Significance: Despite an electronic cigarette (e-cigarette) flavour ban in New York (NY) since May 2020, most youth who vape continue to report vaping restricted flavours. This study aims to examine youth awareness and perceived behaviour change associated with the NY vaping flavour ban.

Methods: NY cross-sectional data from 2021 and 2022 ITC Youth Survey were combined and analysed (N=1014). Weighted analyses were used to describe awareness and understanding of the e-cigarette flavour ban, as well as changes in tobacco use behaviour.

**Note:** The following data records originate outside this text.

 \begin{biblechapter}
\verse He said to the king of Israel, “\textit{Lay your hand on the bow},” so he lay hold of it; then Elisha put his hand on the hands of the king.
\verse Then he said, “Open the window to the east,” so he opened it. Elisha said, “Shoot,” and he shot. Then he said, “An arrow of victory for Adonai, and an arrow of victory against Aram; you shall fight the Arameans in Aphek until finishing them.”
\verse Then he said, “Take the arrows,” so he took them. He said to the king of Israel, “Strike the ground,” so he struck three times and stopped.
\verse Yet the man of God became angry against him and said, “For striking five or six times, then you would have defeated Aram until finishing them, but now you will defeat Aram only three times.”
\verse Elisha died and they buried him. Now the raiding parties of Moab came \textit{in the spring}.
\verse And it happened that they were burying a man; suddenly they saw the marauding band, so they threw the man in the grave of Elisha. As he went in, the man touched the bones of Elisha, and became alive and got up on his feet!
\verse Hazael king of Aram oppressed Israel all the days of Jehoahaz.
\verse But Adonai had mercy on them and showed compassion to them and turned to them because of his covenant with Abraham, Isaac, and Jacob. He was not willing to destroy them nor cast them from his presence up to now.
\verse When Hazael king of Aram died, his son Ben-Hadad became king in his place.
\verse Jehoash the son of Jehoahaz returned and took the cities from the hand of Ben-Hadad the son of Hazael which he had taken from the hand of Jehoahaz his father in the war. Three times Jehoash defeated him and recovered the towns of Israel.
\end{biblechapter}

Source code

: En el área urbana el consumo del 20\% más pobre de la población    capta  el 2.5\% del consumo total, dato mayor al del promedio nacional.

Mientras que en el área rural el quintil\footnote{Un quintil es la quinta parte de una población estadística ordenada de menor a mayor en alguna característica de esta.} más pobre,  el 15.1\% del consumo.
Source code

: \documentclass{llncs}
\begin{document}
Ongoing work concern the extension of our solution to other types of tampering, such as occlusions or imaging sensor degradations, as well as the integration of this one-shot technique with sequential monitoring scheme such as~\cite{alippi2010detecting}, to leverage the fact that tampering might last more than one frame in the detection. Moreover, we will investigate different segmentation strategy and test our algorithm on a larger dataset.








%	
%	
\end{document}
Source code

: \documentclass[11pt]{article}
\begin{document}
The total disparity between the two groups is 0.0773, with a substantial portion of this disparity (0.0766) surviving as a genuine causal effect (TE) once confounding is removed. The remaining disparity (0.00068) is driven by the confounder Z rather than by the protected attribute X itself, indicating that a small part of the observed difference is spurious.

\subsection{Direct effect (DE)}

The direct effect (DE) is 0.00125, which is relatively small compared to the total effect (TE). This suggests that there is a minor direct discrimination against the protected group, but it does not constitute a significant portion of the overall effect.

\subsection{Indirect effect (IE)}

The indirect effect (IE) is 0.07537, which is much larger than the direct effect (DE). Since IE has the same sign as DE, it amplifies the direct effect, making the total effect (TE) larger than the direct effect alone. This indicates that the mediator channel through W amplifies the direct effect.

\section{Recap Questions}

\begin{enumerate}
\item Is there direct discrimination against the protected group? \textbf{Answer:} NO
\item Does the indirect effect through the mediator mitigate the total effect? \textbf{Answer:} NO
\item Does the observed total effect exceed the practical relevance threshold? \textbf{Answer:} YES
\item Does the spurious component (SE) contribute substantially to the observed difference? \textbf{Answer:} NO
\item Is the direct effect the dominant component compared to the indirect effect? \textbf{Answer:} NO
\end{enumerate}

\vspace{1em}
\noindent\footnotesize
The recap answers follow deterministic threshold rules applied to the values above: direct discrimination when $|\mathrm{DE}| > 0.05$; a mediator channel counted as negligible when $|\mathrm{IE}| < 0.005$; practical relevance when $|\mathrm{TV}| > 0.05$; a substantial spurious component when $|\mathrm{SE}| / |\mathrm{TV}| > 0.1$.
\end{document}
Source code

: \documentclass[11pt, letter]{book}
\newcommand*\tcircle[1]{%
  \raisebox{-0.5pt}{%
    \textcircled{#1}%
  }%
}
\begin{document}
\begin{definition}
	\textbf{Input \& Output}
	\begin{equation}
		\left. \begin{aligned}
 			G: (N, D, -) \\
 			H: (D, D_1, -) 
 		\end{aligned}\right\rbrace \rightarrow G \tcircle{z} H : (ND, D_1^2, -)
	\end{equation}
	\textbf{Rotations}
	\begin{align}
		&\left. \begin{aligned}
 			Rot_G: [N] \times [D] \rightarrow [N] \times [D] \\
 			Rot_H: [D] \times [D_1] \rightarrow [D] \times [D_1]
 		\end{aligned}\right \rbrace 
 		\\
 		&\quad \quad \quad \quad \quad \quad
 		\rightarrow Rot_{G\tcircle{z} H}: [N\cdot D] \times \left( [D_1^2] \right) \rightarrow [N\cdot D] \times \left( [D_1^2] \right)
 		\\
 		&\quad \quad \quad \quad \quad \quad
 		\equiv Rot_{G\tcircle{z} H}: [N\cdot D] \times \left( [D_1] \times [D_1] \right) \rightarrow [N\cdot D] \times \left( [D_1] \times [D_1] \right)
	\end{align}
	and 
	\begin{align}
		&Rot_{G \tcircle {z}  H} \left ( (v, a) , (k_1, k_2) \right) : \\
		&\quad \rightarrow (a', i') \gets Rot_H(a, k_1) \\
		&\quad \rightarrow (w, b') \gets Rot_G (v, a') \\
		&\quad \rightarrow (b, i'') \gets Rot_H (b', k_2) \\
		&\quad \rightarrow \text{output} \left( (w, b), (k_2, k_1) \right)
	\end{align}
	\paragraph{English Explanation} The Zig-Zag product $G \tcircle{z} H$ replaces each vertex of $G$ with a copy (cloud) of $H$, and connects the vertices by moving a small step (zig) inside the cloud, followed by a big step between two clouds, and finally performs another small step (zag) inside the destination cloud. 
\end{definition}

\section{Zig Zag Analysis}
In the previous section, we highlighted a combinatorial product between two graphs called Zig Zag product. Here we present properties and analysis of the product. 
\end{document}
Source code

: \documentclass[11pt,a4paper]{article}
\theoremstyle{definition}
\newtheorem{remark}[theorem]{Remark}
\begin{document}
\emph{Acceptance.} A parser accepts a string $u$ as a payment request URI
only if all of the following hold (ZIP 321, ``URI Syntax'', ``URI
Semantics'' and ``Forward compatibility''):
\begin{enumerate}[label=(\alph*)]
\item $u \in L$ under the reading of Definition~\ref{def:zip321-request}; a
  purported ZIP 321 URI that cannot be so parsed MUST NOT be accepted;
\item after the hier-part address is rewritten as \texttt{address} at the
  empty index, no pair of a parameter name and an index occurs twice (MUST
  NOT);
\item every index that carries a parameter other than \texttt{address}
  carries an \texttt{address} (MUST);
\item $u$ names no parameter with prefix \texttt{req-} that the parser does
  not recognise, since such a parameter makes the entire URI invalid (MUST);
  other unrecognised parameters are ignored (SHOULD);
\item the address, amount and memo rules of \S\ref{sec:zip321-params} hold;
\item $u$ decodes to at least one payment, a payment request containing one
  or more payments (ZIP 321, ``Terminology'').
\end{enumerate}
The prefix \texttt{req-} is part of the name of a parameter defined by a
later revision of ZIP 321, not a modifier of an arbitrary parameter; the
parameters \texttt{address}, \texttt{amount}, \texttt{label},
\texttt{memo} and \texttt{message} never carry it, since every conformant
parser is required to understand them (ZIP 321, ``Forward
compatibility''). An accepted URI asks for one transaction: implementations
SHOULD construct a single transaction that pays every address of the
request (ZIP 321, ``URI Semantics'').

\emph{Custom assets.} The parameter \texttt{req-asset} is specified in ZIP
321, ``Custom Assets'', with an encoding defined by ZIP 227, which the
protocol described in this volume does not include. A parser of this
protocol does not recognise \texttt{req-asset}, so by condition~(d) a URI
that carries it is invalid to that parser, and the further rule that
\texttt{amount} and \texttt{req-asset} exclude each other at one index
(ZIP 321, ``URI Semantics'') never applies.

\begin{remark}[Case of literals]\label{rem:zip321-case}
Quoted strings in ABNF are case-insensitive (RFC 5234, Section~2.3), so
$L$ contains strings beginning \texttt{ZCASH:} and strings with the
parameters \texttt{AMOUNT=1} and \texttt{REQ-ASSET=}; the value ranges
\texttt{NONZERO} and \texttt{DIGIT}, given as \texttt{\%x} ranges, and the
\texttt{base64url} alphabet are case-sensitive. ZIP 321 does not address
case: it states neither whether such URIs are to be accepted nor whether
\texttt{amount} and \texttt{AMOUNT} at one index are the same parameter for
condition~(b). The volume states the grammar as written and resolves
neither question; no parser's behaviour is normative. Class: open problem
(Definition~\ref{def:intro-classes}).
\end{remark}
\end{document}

Results: Only 0.9% (n=8) of NY youth understood the flavour ban, in that they were both aware of the flavour ban in all stores and accurately reported that all non-tobacco flavours were banned. Awareness and understanding of the flavour ban differed by vaping status (p<0.01): respondents who had vaped in the past 12 months or 30 days were more likely (adjusted OR (aOR)=2.15, 95% CI 1.34, 3.45; aOR=2.07, 95% CI 1.17, 3.64, respectively) to be aware of the flavour ban but misunderstand the stores or flavours included. Of the majority of youth who reported awareness of a flavour ban and vaped (n=122) or smoked (n=78) in the past 12 months reported no changes in behaviour (64.0% and 69.7%, respectively).

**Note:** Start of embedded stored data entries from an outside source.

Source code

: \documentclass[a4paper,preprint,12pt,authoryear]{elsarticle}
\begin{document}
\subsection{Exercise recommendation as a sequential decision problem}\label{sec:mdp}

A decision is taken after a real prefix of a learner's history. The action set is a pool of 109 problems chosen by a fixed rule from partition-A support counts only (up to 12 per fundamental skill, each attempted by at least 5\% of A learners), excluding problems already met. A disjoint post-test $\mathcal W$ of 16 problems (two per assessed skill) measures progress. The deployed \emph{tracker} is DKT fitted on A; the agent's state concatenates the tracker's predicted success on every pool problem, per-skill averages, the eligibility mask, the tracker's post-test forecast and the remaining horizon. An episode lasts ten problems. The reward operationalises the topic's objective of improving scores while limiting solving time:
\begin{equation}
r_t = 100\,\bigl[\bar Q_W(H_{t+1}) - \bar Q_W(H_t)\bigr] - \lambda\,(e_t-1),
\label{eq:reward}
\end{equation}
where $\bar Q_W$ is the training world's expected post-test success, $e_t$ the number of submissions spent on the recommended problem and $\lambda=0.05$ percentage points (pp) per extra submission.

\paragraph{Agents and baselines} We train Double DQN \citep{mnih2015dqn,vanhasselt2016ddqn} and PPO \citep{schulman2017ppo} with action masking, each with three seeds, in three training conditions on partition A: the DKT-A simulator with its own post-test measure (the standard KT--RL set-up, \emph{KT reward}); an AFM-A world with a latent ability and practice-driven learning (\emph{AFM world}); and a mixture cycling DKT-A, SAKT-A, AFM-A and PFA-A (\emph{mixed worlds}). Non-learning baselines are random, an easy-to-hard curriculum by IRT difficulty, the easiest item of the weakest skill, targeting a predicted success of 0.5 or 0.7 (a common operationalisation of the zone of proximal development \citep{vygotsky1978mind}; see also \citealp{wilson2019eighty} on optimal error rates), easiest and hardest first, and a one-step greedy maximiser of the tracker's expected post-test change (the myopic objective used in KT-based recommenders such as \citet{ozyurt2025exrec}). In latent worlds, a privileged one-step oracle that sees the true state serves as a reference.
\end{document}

Conclusions: Less than one-third of NY youth, regardless of vaping status, reported that an e-cigarette flavour ban was present where they live. Further, most youth who were aware of the ban misunderstood which flavours were restricted and/or that the ban applied to all stores that sold e-cigarettes. Increased enforcement and educational efforts could improve awareness and understanding of the NY e-cigarette flavour ban.